Data for this exercise below:

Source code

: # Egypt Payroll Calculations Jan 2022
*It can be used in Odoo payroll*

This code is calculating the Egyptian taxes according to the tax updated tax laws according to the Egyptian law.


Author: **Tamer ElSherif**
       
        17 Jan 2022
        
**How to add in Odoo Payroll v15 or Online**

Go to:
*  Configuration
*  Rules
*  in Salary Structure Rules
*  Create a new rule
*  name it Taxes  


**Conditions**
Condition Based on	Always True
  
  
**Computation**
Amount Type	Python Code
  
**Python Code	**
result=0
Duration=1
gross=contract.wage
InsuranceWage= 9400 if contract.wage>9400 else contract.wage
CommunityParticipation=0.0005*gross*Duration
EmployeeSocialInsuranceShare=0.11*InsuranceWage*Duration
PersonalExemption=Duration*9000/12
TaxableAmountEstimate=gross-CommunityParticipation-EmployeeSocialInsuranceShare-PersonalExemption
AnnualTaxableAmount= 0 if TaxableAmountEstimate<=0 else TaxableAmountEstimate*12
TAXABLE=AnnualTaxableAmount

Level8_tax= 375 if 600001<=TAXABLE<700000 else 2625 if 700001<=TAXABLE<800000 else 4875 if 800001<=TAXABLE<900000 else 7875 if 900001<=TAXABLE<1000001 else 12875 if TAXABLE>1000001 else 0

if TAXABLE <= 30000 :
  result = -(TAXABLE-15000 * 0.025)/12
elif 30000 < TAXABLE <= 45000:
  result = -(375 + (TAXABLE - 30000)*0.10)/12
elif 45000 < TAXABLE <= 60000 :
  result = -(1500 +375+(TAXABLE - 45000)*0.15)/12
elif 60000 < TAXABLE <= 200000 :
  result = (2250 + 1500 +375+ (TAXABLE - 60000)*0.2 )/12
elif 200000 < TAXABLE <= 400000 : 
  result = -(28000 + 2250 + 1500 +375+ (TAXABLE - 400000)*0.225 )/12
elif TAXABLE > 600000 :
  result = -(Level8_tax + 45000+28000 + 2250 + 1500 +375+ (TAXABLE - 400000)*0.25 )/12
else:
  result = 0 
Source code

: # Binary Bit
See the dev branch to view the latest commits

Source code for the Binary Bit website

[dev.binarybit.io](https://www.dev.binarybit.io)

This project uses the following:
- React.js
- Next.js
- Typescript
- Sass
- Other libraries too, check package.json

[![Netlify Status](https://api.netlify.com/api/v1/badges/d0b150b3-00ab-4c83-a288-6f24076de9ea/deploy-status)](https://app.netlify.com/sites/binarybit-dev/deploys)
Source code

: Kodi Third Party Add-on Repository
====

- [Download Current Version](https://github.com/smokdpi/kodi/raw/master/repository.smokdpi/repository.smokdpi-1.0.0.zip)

End of Data for this exercise.

Print out every record again, exactly and in full.

▶ [Worked solution]
Source code

: # Egypt Payroll Calculations Jan 2022
*It can be used in Odoo payroll*

This code is calculating the Egyptian taxes according to the tax updated tax laws according to the Egyptian law.


Author: **Tamer ElSherif**
       
        17 Jan 2022
        
**How to add in Odoo Payroll v15 or Online**

Go to:
*  Configuration
*  Rules
*  in Salary Structure Rules
*  Create a new rule
*  name it Taxes  


**Conditions**
Condition Based on	Always True
  
  
**Computation**
Amount Type	Python Code
  
**Python Code	**
result=0
Duration=1
gross=contract.wage
InsuranceWage= 9400 if contract.wage>9400 else contract.wage
CommunityParticipation=0.0005*gross*Duration
EmployeeSocialInsuranceShare=0.11*InsuranceWage*Duration
PersonalExemption=Duration*9000/12
TaxableAmountEstimate=gross-CommunityParticipation-EmployeeSocialInsuranceShare-PersonalExemption
AnnualTaxableAmount= 0 if TaxableAmountEstimate<=0 else TaxableAmountEstimate*12
TAXABLE=AnnualTaxableAmount

Level8_tax= 375 if 600001<=TAXABLE<700000 else 2625 if 700001<=TAXABLE<800000 else 4875 if 800001<=TAXABLE<900000 else 7875 if 900001<=TAXABLE<1000001 else 12875 if TAXABLE>1000001 else 0

if TAXABLE <= 30000 :
  result = -(TAXABLE-15000 * 0.025)/12
elif 30000 < TAXABLE <= 45000:
  result = -(375 + (TAXABLE - 30000)*0.10)/12
elif 45000 < TAXABLE <= 60000 :
  result = -(1500 +375+(TAXABLE - 45000)*0.15)/12
elif 60000 < TAXABLE <= 200000 :
  result = (2250 + 1500 +375+ (TAXABLE - 60000)*0.2 )/12
elif 200000 < TAXABLE <= 400000 : 
  result = -(28000 + 2250 + 1500 +375+ (TAXABLE - 400000)*0.225 )/12
elif TAXABLE > 600000 :
  result = -(Level8_tax + 45000+28000 + 2250 + 1500 +375+ (TAXABLE - 400000)*0.25 )/12
else:
  result = 0 
Source code

: # Binary Bit
See the dev branch to view the latest commits

Source code for the Binary Bit website

[dev.binarybit.io](https://www.dev.binarybit.io)

This project uses the following:
- React.js
- Next.js
- Typescript
- Sass
- Other libraries too, check package.json

[![Netlify Status](https://api.netlify.com/api/v1/badges/d0b150b3-00ab-4c83-a288-6f24076de9ea/deploy-status)](https://app.netlify.com/sites/binarybit-dev/deploys)
Source code

: Kodi Third Party Add-on Repository
====

- [Download Current Version](https://github.com/smokdpi/kodi/raw/master/repository.smokdpi/repository.smokdpi-1.0.0.zip)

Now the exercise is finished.